Task description: Return the listing that follows exactly, with no pictures included.

Data for the task:
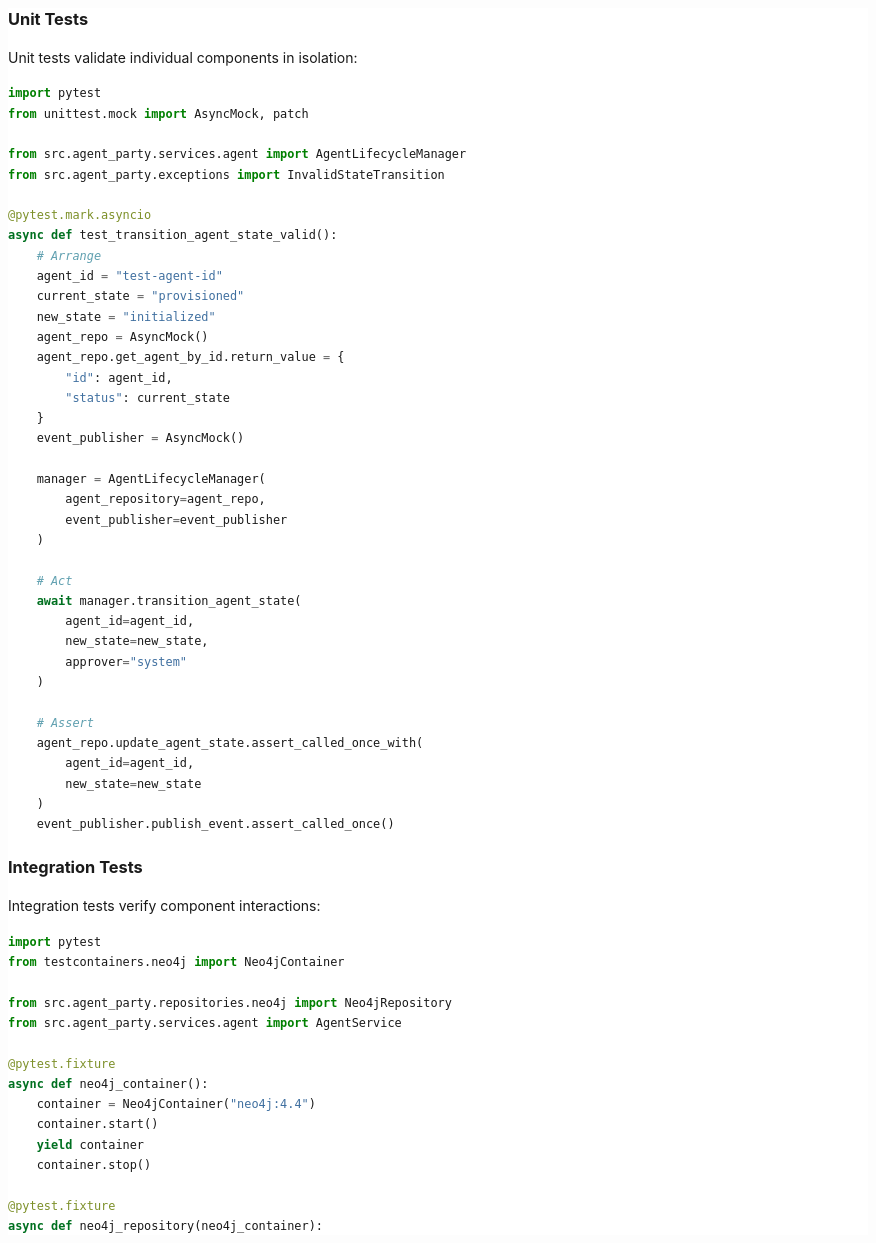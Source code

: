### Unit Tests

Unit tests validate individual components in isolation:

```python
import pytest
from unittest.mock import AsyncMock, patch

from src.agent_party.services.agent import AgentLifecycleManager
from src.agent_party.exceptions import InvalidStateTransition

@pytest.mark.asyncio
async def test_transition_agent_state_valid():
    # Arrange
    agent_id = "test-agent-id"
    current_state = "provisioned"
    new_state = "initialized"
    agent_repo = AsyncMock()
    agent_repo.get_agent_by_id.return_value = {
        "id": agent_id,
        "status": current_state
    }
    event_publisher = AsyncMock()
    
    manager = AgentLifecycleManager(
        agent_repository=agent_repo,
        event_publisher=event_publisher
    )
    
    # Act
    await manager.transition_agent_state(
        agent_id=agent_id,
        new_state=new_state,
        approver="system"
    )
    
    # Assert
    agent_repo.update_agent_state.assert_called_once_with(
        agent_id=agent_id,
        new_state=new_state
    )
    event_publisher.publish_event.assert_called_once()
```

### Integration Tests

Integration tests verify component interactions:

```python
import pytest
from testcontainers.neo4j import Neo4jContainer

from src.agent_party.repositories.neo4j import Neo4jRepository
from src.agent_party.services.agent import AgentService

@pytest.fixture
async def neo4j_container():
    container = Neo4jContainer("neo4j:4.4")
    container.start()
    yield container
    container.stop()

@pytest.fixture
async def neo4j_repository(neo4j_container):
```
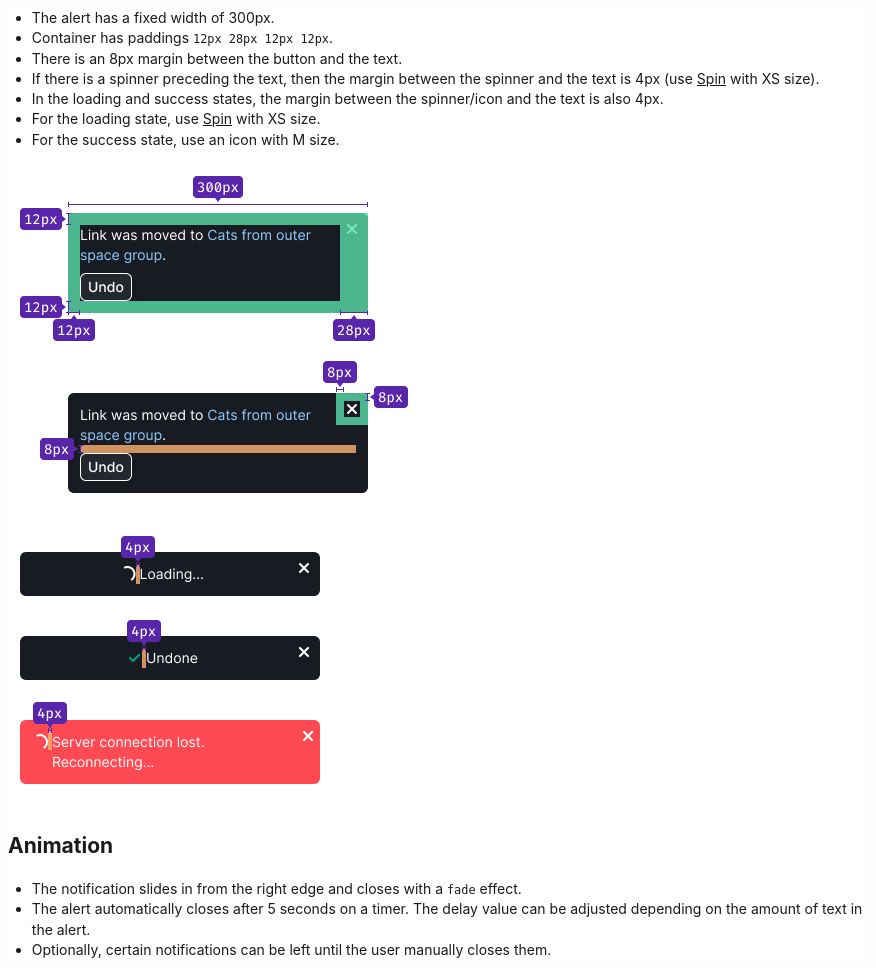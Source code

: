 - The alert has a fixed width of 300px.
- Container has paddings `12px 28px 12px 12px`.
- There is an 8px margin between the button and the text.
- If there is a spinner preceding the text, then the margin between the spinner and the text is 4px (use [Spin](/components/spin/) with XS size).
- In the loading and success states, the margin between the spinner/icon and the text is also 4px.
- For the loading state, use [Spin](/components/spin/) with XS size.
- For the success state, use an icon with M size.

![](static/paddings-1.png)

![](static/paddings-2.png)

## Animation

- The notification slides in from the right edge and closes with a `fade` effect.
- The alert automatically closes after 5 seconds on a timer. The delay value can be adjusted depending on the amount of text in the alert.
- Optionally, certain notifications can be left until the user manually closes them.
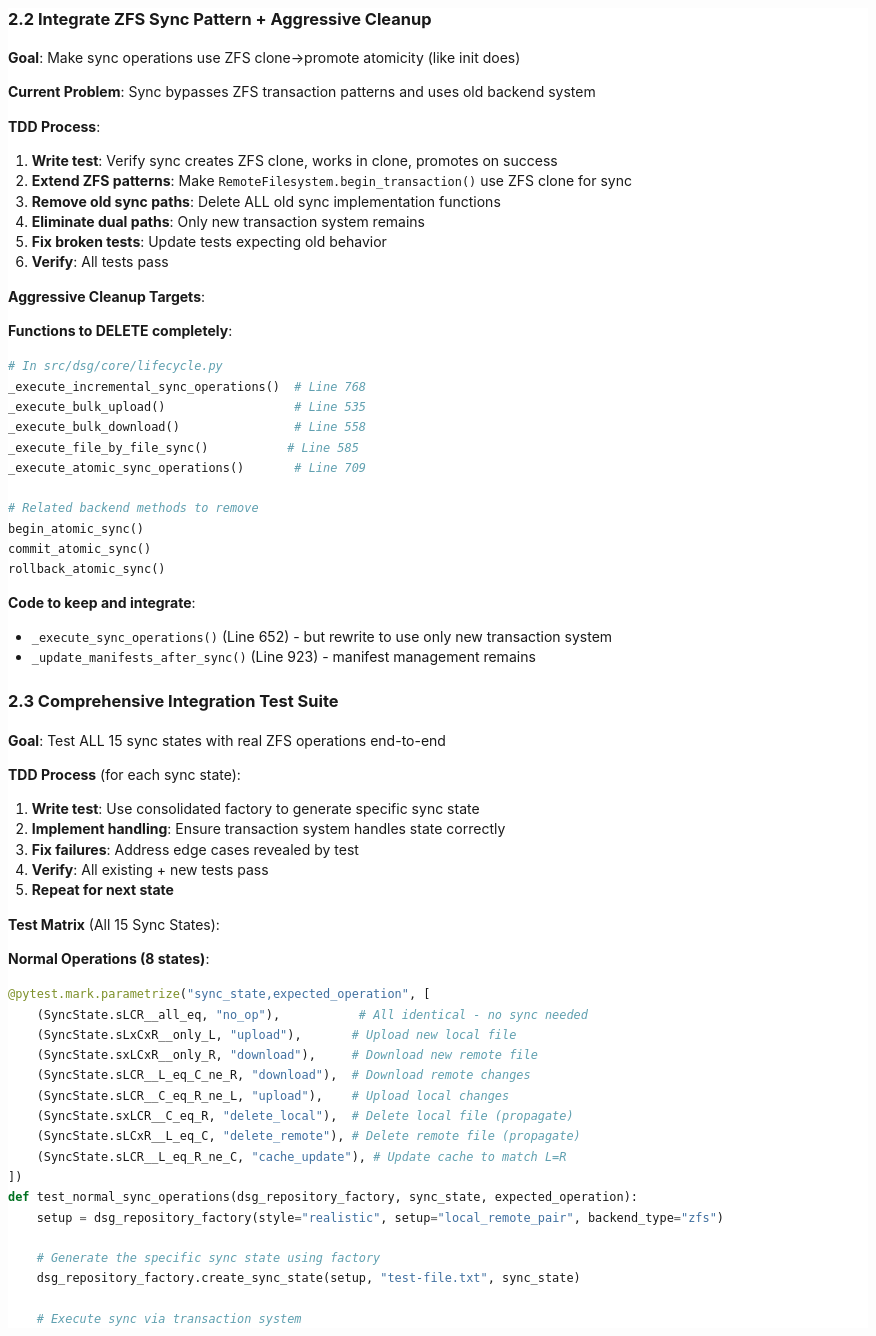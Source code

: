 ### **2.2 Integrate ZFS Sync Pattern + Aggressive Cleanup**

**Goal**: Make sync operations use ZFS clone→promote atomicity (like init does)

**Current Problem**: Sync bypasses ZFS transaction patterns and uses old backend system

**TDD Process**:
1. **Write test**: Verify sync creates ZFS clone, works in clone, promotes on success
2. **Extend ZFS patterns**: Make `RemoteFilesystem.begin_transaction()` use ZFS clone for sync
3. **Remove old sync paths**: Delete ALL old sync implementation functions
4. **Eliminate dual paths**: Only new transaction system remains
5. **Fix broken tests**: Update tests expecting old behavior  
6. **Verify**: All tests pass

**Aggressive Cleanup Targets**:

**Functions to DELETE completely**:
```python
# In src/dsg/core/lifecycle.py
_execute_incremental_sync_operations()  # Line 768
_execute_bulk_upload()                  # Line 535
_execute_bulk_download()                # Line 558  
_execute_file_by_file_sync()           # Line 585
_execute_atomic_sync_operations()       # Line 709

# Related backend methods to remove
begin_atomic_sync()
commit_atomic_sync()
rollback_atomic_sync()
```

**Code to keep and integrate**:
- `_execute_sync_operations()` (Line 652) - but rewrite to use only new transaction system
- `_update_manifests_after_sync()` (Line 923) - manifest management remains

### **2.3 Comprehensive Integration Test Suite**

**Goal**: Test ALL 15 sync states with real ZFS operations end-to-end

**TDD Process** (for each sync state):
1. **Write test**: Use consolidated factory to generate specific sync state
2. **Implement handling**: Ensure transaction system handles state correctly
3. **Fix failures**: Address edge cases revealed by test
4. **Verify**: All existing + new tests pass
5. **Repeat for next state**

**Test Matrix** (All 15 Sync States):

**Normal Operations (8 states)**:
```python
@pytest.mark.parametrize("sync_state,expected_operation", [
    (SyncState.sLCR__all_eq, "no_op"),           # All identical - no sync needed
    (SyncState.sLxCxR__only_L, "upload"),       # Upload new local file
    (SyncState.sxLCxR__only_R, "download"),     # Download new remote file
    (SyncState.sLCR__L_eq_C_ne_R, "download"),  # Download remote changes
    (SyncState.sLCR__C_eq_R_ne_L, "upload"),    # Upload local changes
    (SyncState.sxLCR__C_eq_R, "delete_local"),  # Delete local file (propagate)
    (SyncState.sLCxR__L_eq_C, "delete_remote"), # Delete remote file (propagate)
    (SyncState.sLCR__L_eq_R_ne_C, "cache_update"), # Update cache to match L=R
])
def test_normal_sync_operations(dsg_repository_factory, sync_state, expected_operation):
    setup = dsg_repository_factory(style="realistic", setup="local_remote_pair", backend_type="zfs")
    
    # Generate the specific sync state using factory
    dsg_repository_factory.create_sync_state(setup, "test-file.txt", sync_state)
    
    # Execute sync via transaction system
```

Written solution:
Source code

:### Unit Tests

Unit tests validate individual components in isolation:

```python
import pytest
from unittest.mock import AsyncMock, patch

from src.agent_party.services.agent import AgentLifecycleManager
from src.agent_party.exceptions import InvalidStateTransition

@pytest.mark.asyncio
async def test_transition_agent_state_valid():
    # Arrange
    agent_id = "test-agent-id"
    current_state = "provisioned"
    new_state = "initialized"
    agent_repo = AsyncMock()
    agent_repo.get_agent_by_id.return_value = {
        "id": agent_id,
        "status": current_state
    }
    event_publisher = AsyncMock()
    
    manager = AgentLifecycleManager(
        agent_repository=agent_repo,
        event_publisher=event_publisher
    )
    
    # Act
    await manager.transition_agent_state(
        agent_id=agent_id,
        new_state=new_state,
        approver="system"
    )
    
    # Assert
    agent_repo.update_agent_state.assert_called_once_with(
        agent_id=agent_id,
        new_state=new_state
    )
    event_publisher.publish_event.assert_called_once()
```

### Integration Tests

Integration tests verify component interactions:

```python
import pytest
from testcontainers.neo4j import Neo4jContainer

from src.agent_party.repositories.neo4j import Neo4jRepository
from src.agent_party.services.agent import AgentService

@pytest.fixture
async def neo4j_container():
    container = Neo4jContainer("neo4j:4.4")
    container.start()
    yield container
    container.stop()

@pytest.fixture
async def neo4j_repository(neo4j_container):
```
Source code

: - The alert has a fixed width of 300px.
- Container has paddings `12px 28px 12px 12px`.
- There is an 8px margin between the button and the text.
- If there is a spinner preceding the text, then the margin between the spinner and the text is 4px (use [Spin](/components/spin/) with XS size).
- In the loading and success states, the margin between the spinner/icon and the text is also 4px.
- For the loading state, use [Spin](/components/spin/) with XS size.
- For the success state, use an icon with M size.

![](static/paddings-1.png)

![](static/paddings-2.png)

## Animation

- The notification slides in from the right edge and closes with a `fade` effect.
- The alert automatically closes after 5 seconds on a timer. The delay value can be adjusted depending on the amount of text in the alert.
- Optionally, certain notifications can be left until the user manually closes them.
Source code

: ### **2.2 Integrate ZFS Sync Pattern + Aggressive Cleanup**

**Goal**: Make sync operations use ZFS clone→promote atomicity (like init does)

**Current Problem**: Sync bypasses ZFS transaction patterns and uses old backend system

**TDD Process**:
1. **Write test**: Verify sync creates ZFS clone, works in clone, promotes on success
2. **Extend ZFS patterns**: Make `RemoteFilesystem.begin_transaction()` use ZFS clone for sync
3. **Remove old sync paths**: Delete ALL old sync implementation functions
4. **Eliminate dual paths**: Only new transaction system remains
5. **Fix broken tests**: Update tests expecting old behavior  
6. **Verify**: All tests pass

**Aggressive Cleanup Targets**:

**Functions to DELETE completely**:
```python
# In src/dsg/core/lifecycle.py
_execute_incremental_sync_operations()  # Line 768
_execute_bulk_upload()                  # Line 535
_execute_bulk_download()                # Line 558  
_execute_file_by_file_sync()           # Line 585
_execute_atomic_sync_operations()       # Line 709

# Related backend methods to remove
begin_atomic_sync()
commit_atomic_sync()
rollback_atomic_sync()
```

**Code to keep and integrate**:
- `_execute_sync_operations()` (Line 652) - but rewrite to use only new transaction system
- `_update_manifests_after_sync()` (Line 923) - manifest management remains

### **2.3 Comprehensive Integration Test Suite**

**Goal**: Test ALL 15 sync states with real ZFS operations end-to-end

**TDD Process** (for each sync state):
1. **Write test**: Use consolidated factory to generate specific sync state
2. **Implement handling**: Ensure transaction system handles state correctly
3. **Fix failures**: Address edge cases revealed by test
4. **Verify**: All existing + new tests pass
5. **Repeat for next state**

**Test Matrix** (All 15 Sync States):

**Normal Operations (8 states)**:
```python
@pytest.mark.parametrize("sync_state,expected_operation", [
    (SyncState.sLCR__all_eq, "no_op"),           # All identical - no sync needed
    (SyncState.sLxCxR__only_L, "upload"),       # Upload new local file
    (SyncState.sxLCxR__only_R, "download"),     # Download new remote file
    (SyncState.sLCR__L_eq_C_ne_R, "download"),  # Download remote changes
    (SyncState.sLCR__C_eq_R_ne_L, "upload"),    # Upload local changes
    (SyncState.sxLCR__C_eq_R, "delete_local"),  # Delete local file (propagate)
    (SyncState.sLCxR__L_eq_C, "delete_remote"), # Delete remote file (propagate)
    (SyncState.sLCR__L_eq_R_ne_C, "cache_update"), # Update cache to match L=R
])
def test_normal_sync_operations(dsg_repository_factory, sync_state, expected_operation):
    setup = dsg_repository_factory(style="realistic", setup="local_remote_pair", backend_type="zfs")
    
    # Generate the specific sync state using factory
    dsg_repository_factory.create_sync_state(setup, "test-file.txt", sync_state)
    
    # Execute sync via transaction system
```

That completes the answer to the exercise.